2006 South Korean television series

The Snow Queen is a South Korean television series starring Hyun Bin and Sung Yu-ri. It aired on KBS2 from November 13, 2006 to January 8, 2007 on Mondays and Tuesdays at 21:55 (KST) for 16 episodes.

==Synopsis==
The drama starts with Han Tae-woong (Hyun Bin), a quiet, 17-year-old math genius, entering a prestigious high school. There he meets Kim Jung-kyu (Lee Seon-ho), also a genius in mathematics. The two immediately develop rivalry and tension, but later become best friends. Through their conversations, we learn that Jung-kyu is a big boxing enthusiast. Meanwhile, Tae-woong stumbles upon a little girl being bullied in the street and saves her. The girl develops a crush on him and gives him her pager so that she can see him again, but they never exchange names or contacts. They promise to meet again soon, but this never happens.
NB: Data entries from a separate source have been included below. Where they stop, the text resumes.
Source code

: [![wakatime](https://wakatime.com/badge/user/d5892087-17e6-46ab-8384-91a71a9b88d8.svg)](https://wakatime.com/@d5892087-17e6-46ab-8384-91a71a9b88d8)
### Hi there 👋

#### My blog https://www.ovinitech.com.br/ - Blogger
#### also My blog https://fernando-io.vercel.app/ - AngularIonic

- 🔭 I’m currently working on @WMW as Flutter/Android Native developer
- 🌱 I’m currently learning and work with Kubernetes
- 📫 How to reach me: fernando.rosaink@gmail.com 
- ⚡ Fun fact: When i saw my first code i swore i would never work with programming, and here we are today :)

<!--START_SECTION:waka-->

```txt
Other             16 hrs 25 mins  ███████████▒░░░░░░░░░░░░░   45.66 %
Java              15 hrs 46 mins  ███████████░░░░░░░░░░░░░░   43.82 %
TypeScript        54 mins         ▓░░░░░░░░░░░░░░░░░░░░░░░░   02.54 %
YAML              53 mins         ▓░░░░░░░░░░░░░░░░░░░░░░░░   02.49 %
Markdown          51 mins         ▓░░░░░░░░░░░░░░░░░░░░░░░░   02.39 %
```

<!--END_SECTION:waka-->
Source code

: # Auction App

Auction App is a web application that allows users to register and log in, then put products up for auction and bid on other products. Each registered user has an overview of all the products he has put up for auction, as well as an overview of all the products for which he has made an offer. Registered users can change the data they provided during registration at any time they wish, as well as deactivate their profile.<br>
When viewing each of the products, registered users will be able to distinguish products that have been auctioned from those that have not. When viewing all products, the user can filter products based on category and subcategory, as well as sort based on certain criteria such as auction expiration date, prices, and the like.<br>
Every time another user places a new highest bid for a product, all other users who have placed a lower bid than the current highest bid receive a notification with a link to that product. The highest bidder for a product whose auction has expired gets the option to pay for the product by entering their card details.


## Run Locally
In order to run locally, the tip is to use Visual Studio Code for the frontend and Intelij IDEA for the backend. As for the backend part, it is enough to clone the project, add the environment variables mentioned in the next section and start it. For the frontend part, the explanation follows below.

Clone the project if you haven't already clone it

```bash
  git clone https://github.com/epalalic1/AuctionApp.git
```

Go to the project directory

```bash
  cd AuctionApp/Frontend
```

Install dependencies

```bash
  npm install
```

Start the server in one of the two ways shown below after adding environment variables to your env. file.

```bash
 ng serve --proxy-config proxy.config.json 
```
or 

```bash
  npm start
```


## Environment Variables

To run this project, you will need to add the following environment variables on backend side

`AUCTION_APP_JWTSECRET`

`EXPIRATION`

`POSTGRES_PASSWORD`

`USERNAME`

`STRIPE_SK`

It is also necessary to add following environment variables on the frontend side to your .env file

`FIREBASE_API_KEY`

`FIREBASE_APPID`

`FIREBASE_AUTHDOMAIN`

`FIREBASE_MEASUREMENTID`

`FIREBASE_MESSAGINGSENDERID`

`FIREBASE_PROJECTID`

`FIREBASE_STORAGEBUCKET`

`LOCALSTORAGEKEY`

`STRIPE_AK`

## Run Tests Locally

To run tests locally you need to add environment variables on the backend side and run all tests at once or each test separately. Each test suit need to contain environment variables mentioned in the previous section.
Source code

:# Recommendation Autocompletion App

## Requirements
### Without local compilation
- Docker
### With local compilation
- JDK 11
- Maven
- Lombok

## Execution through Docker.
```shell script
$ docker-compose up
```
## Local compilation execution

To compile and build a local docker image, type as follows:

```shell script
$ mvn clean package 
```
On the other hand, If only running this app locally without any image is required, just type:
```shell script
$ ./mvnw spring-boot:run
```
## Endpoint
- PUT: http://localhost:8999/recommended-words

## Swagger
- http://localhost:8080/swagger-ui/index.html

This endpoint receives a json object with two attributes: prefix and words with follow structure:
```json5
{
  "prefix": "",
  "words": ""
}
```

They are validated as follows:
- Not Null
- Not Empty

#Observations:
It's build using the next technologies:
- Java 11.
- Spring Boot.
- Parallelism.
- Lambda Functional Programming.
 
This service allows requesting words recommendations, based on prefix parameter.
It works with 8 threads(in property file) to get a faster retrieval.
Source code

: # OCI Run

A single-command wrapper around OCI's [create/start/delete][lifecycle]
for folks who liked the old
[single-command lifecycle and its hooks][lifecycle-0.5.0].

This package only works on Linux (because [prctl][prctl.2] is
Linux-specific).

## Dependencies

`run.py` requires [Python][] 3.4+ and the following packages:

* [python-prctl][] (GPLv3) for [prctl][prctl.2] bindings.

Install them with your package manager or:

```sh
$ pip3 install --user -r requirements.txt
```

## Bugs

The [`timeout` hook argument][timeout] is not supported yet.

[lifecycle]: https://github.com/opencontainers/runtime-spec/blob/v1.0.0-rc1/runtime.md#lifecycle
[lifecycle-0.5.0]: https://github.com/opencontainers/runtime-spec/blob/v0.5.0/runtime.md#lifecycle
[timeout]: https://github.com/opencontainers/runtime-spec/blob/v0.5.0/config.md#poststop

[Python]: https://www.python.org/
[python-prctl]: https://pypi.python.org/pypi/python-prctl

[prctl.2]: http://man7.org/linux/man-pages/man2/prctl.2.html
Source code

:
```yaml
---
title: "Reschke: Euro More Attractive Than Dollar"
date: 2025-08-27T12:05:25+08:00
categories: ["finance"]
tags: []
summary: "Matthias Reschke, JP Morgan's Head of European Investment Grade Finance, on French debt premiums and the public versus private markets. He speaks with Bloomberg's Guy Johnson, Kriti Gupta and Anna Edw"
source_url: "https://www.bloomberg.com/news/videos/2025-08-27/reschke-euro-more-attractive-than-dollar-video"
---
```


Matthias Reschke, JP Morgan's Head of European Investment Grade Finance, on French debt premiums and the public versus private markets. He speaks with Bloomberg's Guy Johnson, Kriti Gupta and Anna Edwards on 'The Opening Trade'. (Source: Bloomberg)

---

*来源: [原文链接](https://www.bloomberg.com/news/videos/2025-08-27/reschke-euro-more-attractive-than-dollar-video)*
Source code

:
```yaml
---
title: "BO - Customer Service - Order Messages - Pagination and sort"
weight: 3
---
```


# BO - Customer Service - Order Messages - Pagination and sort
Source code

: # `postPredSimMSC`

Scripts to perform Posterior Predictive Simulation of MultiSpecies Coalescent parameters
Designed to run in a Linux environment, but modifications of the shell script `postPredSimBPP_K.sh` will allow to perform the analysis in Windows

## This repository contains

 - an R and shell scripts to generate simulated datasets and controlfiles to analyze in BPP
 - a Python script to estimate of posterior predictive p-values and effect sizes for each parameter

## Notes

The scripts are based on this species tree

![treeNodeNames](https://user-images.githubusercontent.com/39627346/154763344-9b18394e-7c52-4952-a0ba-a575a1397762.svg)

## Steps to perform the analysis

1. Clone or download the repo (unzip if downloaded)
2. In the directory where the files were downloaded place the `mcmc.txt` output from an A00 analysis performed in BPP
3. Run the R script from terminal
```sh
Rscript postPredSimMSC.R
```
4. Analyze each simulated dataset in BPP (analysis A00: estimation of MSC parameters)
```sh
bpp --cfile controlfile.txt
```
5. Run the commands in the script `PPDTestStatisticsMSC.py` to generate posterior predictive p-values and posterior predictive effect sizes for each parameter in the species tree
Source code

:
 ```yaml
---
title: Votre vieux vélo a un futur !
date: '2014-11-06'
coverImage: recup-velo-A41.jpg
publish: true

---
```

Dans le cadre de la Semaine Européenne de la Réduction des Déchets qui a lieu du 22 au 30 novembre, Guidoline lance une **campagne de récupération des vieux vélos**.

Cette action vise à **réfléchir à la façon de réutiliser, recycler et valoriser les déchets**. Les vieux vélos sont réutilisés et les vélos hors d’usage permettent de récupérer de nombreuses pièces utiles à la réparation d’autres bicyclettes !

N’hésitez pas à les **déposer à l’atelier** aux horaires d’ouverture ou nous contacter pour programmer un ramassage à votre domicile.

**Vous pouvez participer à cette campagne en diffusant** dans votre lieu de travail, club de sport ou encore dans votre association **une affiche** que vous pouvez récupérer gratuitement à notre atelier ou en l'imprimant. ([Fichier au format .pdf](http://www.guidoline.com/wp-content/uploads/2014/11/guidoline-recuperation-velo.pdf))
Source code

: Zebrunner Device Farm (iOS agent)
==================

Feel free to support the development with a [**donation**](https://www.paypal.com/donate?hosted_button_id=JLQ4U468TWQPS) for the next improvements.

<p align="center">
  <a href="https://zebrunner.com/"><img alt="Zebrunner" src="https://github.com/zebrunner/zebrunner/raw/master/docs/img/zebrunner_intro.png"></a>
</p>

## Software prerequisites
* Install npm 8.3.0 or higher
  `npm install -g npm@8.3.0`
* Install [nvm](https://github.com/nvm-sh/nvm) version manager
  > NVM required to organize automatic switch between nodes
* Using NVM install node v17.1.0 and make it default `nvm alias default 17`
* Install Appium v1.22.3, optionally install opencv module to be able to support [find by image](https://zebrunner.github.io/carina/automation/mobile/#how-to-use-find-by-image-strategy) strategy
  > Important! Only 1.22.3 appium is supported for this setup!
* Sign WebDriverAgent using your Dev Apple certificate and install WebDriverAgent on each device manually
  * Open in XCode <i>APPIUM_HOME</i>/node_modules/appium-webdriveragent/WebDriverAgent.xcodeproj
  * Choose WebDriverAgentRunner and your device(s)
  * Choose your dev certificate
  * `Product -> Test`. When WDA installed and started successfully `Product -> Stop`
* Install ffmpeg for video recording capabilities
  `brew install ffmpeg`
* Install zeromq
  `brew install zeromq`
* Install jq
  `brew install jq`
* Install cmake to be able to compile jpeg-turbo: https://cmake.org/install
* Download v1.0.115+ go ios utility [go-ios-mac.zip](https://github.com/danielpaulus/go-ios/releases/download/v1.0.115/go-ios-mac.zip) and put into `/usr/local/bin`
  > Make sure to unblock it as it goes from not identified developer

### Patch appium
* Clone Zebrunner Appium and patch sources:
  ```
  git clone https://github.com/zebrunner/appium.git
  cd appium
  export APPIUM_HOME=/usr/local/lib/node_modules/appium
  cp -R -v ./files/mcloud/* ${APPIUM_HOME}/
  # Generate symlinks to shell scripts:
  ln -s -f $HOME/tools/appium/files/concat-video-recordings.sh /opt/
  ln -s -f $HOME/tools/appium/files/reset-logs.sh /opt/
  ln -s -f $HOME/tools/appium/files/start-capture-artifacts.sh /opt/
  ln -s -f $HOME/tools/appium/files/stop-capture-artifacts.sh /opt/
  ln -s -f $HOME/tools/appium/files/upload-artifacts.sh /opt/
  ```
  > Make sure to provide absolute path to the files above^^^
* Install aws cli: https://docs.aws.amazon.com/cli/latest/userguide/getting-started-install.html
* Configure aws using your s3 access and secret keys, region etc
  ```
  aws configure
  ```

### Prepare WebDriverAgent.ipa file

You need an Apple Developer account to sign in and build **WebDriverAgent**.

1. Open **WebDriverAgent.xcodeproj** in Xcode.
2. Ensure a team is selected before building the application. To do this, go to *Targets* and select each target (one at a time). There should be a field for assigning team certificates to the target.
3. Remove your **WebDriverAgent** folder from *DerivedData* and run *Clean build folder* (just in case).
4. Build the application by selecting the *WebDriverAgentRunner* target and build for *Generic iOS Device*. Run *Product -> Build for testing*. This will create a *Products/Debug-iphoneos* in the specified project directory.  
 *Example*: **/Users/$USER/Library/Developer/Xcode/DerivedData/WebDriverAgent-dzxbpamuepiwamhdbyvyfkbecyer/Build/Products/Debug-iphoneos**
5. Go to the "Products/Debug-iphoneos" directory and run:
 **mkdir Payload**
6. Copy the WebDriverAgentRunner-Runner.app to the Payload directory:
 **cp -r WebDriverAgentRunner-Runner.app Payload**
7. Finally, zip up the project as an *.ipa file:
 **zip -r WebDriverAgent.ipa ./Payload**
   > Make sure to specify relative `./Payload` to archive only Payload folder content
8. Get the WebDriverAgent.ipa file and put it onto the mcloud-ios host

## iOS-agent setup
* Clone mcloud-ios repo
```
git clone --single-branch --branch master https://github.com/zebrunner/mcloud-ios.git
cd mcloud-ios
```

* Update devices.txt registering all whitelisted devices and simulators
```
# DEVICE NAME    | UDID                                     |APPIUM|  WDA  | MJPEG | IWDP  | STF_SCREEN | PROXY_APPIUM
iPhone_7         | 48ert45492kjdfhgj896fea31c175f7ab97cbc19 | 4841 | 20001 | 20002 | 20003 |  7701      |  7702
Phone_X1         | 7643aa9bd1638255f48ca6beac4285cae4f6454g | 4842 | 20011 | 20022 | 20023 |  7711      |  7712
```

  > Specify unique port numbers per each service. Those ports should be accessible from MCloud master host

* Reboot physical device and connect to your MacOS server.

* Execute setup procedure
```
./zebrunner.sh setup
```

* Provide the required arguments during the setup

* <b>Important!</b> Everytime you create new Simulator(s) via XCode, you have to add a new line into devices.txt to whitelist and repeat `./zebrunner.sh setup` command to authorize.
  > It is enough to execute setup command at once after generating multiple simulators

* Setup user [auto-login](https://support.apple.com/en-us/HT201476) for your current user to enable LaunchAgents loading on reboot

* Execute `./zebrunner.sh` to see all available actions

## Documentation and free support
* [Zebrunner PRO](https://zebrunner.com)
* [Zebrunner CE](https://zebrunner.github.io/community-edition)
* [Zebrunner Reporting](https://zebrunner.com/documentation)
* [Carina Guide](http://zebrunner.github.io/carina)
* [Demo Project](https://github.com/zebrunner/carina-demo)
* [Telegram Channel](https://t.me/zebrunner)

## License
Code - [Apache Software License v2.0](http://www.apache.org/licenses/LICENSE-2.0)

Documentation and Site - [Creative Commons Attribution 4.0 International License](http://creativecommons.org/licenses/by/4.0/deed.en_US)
In a highly anticipated International Math Olympiad, Jung-kyu fails to fulfill his father's expectations to win the gold medal, and commits suicide in shame. Tae-woong, who wins the gold medal instead, struggles from guilt, as he feels like he is partly responsible for Jung-kyu's death. From guilt, Tae-woong quits school, leaves home, and disappears.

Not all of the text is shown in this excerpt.